The required answer is each line in the entries below where "small" occurs.

**GIVEN DATA:**
:::::
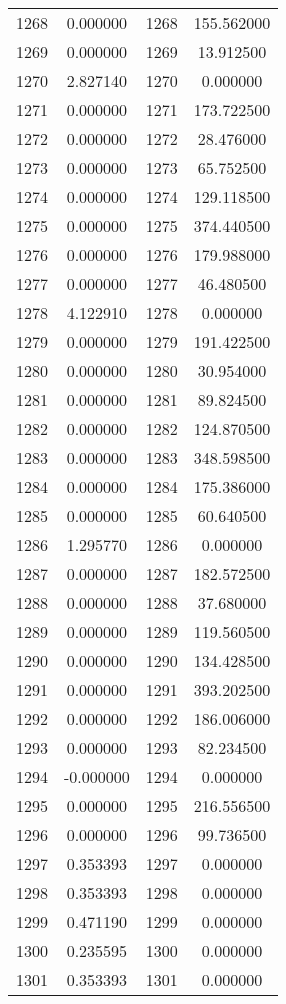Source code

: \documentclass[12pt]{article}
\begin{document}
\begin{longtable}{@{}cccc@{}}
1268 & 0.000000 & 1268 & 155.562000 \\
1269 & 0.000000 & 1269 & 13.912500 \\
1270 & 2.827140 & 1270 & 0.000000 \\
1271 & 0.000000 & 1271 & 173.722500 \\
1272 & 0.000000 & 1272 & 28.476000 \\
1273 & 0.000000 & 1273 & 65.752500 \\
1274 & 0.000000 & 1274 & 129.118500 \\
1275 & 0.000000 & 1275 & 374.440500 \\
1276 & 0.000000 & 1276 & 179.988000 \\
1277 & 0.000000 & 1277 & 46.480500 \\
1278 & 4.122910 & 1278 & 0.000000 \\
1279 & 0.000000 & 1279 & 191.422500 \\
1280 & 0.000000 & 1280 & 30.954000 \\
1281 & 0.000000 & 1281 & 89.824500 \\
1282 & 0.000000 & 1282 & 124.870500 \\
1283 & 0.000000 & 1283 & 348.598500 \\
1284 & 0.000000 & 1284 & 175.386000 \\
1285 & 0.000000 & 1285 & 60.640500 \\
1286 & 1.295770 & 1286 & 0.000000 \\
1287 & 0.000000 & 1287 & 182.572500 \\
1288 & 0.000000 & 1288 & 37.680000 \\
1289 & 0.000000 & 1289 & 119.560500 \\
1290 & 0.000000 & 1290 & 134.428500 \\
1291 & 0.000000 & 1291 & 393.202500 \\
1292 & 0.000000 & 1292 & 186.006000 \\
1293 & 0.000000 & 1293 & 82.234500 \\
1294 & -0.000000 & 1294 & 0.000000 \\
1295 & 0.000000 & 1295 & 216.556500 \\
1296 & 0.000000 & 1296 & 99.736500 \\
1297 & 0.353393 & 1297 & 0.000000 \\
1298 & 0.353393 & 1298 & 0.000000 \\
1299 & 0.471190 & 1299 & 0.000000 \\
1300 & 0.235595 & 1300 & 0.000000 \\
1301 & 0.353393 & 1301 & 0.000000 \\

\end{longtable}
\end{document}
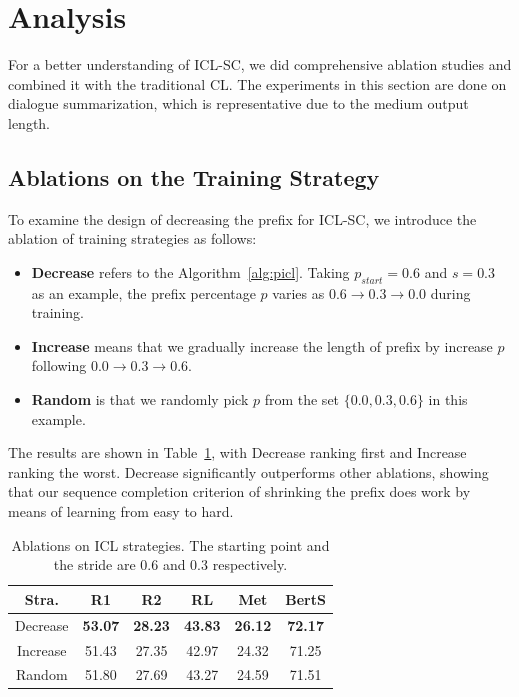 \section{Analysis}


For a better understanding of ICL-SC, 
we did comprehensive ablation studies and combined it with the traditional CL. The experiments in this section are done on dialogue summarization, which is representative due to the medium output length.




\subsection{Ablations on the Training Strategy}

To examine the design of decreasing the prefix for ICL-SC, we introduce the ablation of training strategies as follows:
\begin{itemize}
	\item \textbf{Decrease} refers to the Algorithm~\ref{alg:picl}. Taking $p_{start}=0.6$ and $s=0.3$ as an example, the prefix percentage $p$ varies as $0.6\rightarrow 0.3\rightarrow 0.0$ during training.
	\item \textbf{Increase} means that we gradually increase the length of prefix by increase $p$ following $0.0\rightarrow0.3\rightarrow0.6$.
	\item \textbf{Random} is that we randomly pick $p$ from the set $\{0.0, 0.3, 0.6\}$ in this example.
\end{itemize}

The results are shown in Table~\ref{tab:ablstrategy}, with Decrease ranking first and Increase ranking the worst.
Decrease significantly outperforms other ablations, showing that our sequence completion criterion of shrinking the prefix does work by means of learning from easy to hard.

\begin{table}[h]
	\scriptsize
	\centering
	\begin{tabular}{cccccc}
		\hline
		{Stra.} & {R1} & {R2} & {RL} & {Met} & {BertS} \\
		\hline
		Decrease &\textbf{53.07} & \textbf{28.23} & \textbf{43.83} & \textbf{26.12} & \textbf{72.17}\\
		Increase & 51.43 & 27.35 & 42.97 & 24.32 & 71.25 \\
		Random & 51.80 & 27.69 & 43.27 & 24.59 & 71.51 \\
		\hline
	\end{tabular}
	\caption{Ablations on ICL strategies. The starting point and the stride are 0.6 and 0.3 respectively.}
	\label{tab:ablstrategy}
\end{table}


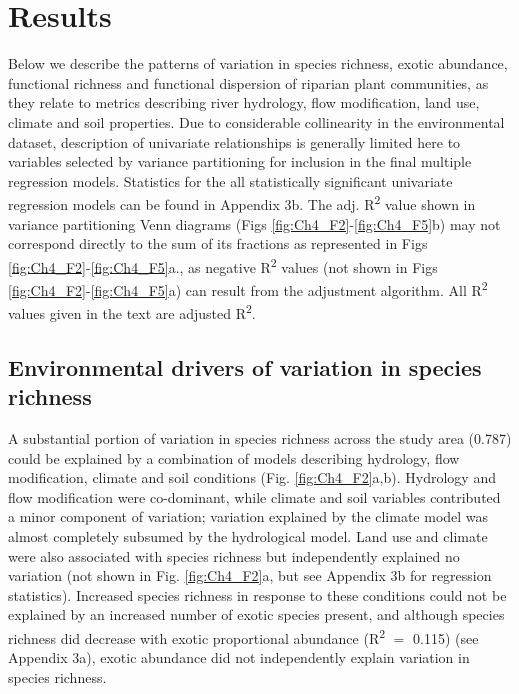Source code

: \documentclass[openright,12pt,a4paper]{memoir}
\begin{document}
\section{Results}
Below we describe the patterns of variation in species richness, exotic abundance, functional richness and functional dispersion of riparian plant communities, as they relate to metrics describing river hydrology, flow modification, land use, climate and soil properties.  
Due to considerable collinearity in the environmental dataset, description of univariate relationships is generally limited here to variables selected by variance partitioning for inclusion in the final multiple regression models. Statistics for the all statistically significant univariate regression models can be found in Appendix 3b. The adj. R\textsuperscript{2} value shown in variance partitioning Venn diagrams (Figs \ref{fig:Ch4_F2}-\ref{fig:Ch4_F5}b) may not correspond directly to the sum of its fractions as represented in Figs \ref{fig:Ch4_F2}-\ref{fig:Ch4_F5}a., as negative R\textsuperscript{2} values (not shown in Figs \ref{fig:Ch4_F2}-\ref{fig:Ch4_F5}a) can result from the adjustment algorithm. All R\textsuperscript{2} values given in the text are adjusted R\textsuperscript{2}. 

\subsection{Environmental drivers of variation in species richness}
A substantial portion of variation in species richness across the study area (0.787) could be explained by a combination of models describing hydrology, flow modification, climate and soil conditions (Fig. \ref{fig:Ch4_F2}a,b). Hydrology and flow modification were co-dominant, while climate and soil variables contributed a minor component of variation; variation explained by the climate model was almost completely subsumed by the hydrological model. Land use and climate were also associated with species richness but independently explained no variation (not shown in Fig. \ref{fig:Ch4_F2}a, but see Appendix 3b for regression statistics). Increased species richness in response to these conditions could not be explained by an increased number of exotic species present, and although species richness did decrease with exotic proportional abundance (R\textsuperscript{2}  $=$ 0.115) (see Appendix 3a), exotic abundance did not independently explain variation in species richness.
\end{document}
:::::
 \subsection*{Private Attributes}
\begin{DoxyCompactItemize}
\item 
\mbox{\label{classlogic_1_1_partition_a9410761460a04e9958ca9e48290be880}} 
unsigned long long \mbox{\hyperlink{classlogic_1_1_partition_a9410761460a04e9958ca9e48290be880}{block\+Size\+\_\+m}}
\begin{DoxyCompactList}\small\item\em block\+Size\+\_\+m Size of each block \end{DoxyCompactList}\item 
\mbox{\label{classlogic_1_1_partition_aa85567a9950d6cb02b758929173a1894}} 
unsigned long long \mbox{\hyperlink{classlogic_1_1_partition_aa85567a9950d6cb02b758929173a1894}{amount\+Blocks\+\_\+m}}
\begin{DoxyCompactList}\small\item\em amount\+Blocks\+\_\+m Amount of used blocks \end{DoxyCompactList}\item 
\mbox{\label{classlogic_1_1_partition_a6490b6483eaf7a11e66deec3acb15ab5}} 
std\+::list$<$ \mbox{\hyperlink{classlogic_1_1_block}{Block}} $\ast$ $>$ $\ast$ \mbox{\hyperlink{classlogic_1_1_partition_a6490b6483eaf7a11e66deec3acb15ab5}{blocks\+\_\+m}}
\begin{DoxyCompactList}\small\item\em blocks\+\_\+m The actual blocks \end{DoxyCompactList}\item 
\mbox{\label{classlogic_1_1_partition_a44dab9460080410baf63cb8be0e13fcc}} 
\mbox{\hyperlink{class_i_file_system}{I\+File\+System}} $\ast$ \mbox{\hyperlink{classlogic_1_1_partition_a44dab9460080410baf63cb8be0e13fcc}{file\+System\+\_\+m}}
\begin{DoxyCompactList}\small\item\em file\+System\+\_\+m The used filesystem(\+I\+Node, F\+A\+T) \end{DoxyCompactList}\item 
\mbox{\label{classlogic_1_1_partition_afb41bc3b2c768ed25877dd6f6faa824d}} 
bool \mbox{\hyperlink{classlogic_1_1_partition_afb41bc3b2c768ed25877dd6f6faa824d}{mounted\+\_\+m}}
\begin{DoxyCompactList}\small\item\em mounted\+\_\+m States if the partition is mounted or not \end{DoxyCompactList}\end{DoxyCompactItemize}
:::::
**ANSWER TO THE EXERCISE:**
\begin{DoxyCompactList}\small\item\em block\+Size\+\_\+m Size of each block \end{DoxyCompactList}\item 
\begin{DoxyCompactList}\small\item\em amount\+Blocks\+\_\+m Amount of used blocks \end{DoxyCompactList}\item 
\begin{DoxyCompactList}\small\item\em blocks\+\_\+m The actual blocks \end{DoxyCompactList}\item 
\begin{DoxyCompactList}\small\item\em file\+System\+\_\+m The used filesystem(\+I\+Node, F\+A\+T) \end{DoxyCompactList}\item 
\begin{DoxyCompactList}\small\item\em mounted\+\_\+m States if the partition is mounted or not \end{DoxyCompactList}\end{DoxyCompactItemize}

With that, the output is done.